* MATERIAL PROVIDED
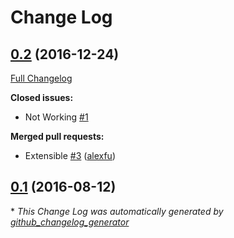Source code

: # Change Log

## [0.2](https://github.com/alexfu/form-validator/tree/0.2) (2016-12-24)
[Full Changelog](https://github.com/alexfu/form-validator/compare/0.1...0.2)

**Closed issues:**

- Not Working [\#1](https://github.com/alexfu/form-validator/issues/1)

**Merged pull requests:**

- Extensible [\#3](https://github.com/alexfu/form-validator/pull/3) ([alexfu](https://github.com/alexfu))

## [0.1](https://github.com/alexfu/form-validator/tree/0.1) (2016-08-12)


\* *This Change Log was automatically generated by [github_changelog_generator](https://github.com/skywinder/Github-Changelog-Generator)*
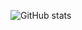 ![GitHub stats](https://github-readme-stats.vercel.app/api?username=engkad&show_icons=true&theme=transparent&hide_rank=true)
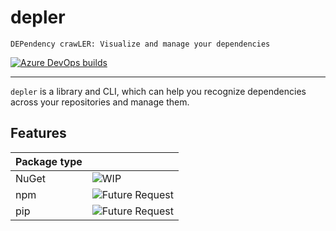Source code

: # depler

`DEPendency crawLER: Visualize and manage your dependencies`

[![Azure DevOps builds](https://img.shields.io/github/actions/workflow/status/depler-io/depler/ci.yml?logo=github&style=for-the-badge)](https://dev.azure.com/totollygeek/depler/_build?definitionId=4)

---
`depler` is a library and CLI, which can help you recognize dependencies across your repositories and manage them.

## Features

| Package type |                                                                            |
|--------------|----------------------------------------------------------------------------|
| NuGet        | ![WIP](https://img.shields.io/badge/Status-WIP-orange)                     |
| npm          | ![Future Request](https://img.shields.io/badge/Status-Future_Request-blue) |
| pip          | ![Future Request](https://img.shields.io/badge/Status-Future_Request-blue) |
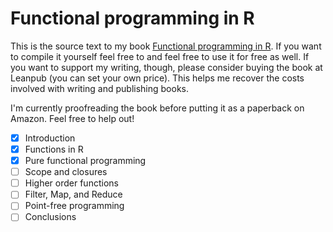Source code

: # Functional programming in R

This is the source text to my book [Functional programming in R](https://leanpub.com/functional_programming_in_R). If you want to compile it yourself feel free to and feel free to use it for free as well. If you want to support my writing, though, please consider buying the book at Leanpub (you can set your own price). This helps me recover the costs involved with writing and publishing books.

I'm currently proofreading the book before putting it as a paperback on Amazon. Feel free to help out!

- [x] Introduction
- [x] Functions in R
- [x] Pure functional programming
- [ ] Scope and closures
- [ ] Higher order functions
- [ ] Filter, Map, and Reduce
- [ ] Point-free programming
- [ ] Conclusions
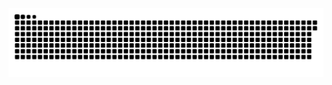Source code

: <picture>
  <source media="(prefers-color-scheme: dark)" srcset="https://raw.githubusercontent.com/lfeliiipe/lfeliiipe/output/github-contribution-grid-snake-dark.svg" />
  <source media="(prefers-color-scheme: light)" srcset="https://raw.githubusercontent.com/lfeliiipe/lfeliiipe/output/github-contribution-grid-snake.svg" />
  <img alt="github-snake" src="https://raw.githubusercontent.com/lfeliiipe/lfeliiipe/output/github-contribution-grid-snake.svg" />
</picture>
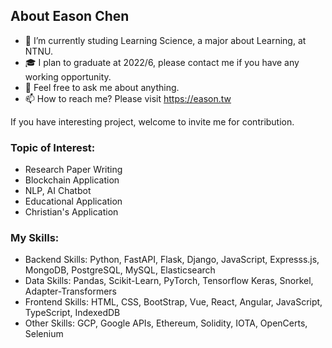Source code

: ## About Eason Chen

- 🔭 I’m currently studing Learning Science, a major about Learning, at NTNU.
- 🎓 I plan to graduate at 2022/6, please contact me if you have any working opportunity.
- 💬 Feel free to ask me about anything.
- 📫 How to reach me? Please visit https://eason.tw

If you have interesting project, welcome to invite me for contribution.

### Topic of Interest:
- Research Paper Writing
- Blockchain Application
- NLP, AI Chatbot
- Educational Application
- Christian's Application


### My Skills:
- Backend Skills: Python, FastAPI, Flask, Django, JavaScript, Expresss.js, MongoDB, PostgreSQL, MySQL, Elasticsearch
- Data Skills: Pandas, Scikit-Learn, PyTorch, Tensorflow Keras, Snorkel, Adapter-Transformers
- Frontend Skills: HTML, CSS, BootStrap, Vue, React, Angular, JavaScript, TypeScript, IndexedDB
- Other Skills: GCP, Google APIs, Ethereum, Solidity, IOTA, OpenCerts, Selenium
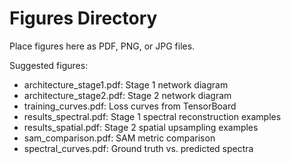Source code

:# Figures Directory

Place figures here as PDF, PNG, or JPG files.

Suggested figures:
- architecture_stage1.pdf: Stage 1 network diagram
- architecture_stage2.pdf: Stage 2 network diagram
- training_curves.pdf: Loss curves from TensorBoard
- results_spectral.pdf: Stage 1 spectral reconstruction examples
- results_spatial.pdf: Stage 2 spatial upsampling examples
- sam_comparison.pdf: SAM metric comparison
- spectral_curves.pdf: Ground truth vs. predicted spectra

* EXERCISE AIM
Repeat the data in full, exactly as it stands, but drop every picture.

* REPLY
Source code

: # Change Log

## [0.2](https://github.com/alexfu/form-validator/tree/0.2) (2016-12-24)
[Full Changelog](https://github.com/alexfu/form-validator/compare/0.1...0.2)

**Closed issues:**

- Not Working [\#1](https://github.com/alexfu/form-validator/issues/1)

**Merged pull requests:**

- Extensible [\#3](https://github.com/alexfu/form-validator/pull/3) ([alexfu](https://github.com/alexfu))

## [0.1](https://github.com/alexfu/form-validator/tree/0.1) (2016-08-12)


\* *This Change Log was automatically generated by [github_changelog_generator](https://github.com/skywinder/Github-Changelog-Generator)*
 ![GitHub stats](https://github-readme-stats.vercel.app/api?username=engkad&show_icons=true&theme=transparent&hide_rank=true)
Source code

: # depler

`DEPendency crawLER: Visualize and manage your dependencies`

[![Azure DevOps builds](https://img.shields.io/github/actions/workflow/status/depler-io/depler/ci.yml?logo=github&style=for-the-badge)](https://dev.azure.com/totollygeek/depler/_build?definitionId=4)

---
`depler` is a library and CLI, which can help you recognize dependencies across your repositories and manage them.

## Features

| Package type |                                                                            |
|--------------|----------------------------------------------------------------------------|
| NuGet        | ![WIP](https://img.shields.io/badge/Status-WIP-orange)                     |
| npm          | ![Future Request](https://img.shields.io/badge/Status-Future_Request-blue) |
| pip          | ![Future Request](https://img.shields.io/badge/Status-Future_Request-blue) |
Source code

: # Functional programming in R

This is the source text to my book [Functional programming in R](https://leanpub.com/functional_programming_in_R). If you want to compile it yourself feel free to and feel free to use it for free as well. If you want to support my writing, though, please consider buying the book at Leanpub (you can set your own price). This helps me recover the costs involved with writing and publishing books.

I'm currently proofreading the book before putting it as a paperback on Amazon. Feel free to help out!

- [x] Introduction
- [x] Functions in R
- [x] Pure functional programming
- [ ] Scope and closures
- [ ] Higher order functions
- [ ] Filter, Map, and Reduce
- [ ] Point-free programming
- [ ] Conclusions
Source code

: <picture>
  <source media="(prefers-color-scheme: dark)" srcset="https://raw.githubusercontent.com/lfeliiipe/lfeliiipe/output/github-contribution-grid-snake-dark.svg" />
  <source media="(prefers-color-scheme: light)" srcset="https://raw.githubusercontent.com/lfeliiipe/lfeliiipe/output/github-contribution-grid-snake.svg" />
  <img alt="github-snake" src="https://raw.githubusercontent.com/lfeliiipe/lfeliiipe/output/github-contribution-grid-snake.svg" />
</picture>
Source code

: ## About Eason Chen

- 🔭 I’m currently studing Learning Science, a major about Learning, at NTNU.
- 🎓 I plan to graduate at 2022/6, please contact me if you have any working opportunity.
- 💬 Feel free to ask me about anything.
- 📫 How to reach me? Please visit https://eason.tw

If you have interesting project, welcome to invite me for contribution.

### Topic of Interest:
- Research Paper Writing
- Blockchain Application
- NLP, AI Chatbot
- Educational Application
- Christian's Application


### My Skills:
- Backend Skills: Python, FastAPI, Flask, Django, JavaScript, Expresss.js, MongoDB, PostgreSQL, MySQL, Elasticsearch
- Data Skills: Pandas, Scikit-Learn, PyTorch, Tensorflow Keras, Snorkel, Adapter-Transformers
- Frontend Skills: HTML, CSS, BootStrap, Vue, React, Angular, JavaScript, TypeScript, IndexedDB
- Other Skills: GCP, Google APIs, Ethereum, Solidity, IOTA, OpenCerts, Selenium
Source code

:# Figures Directory

Place figures here as PDF, PNG, or JPG files.

Suggested figures:
- architecture_stage1.pdf: Stage 1 network diagram
- architecture_stage2.pdf: Stage 2 network diagram
- training_curves.pdf: Loss curves from TensorBoard
- results_spectral.pdf: Stage 1 spectral reconstruction examples
- results_spatial.pdf: Stage 2 spatial upsampling examples
- sam_comparison.pdf: SAM metric comparison
- spectral_curves.pdf: Ground truth vs. predicted spectra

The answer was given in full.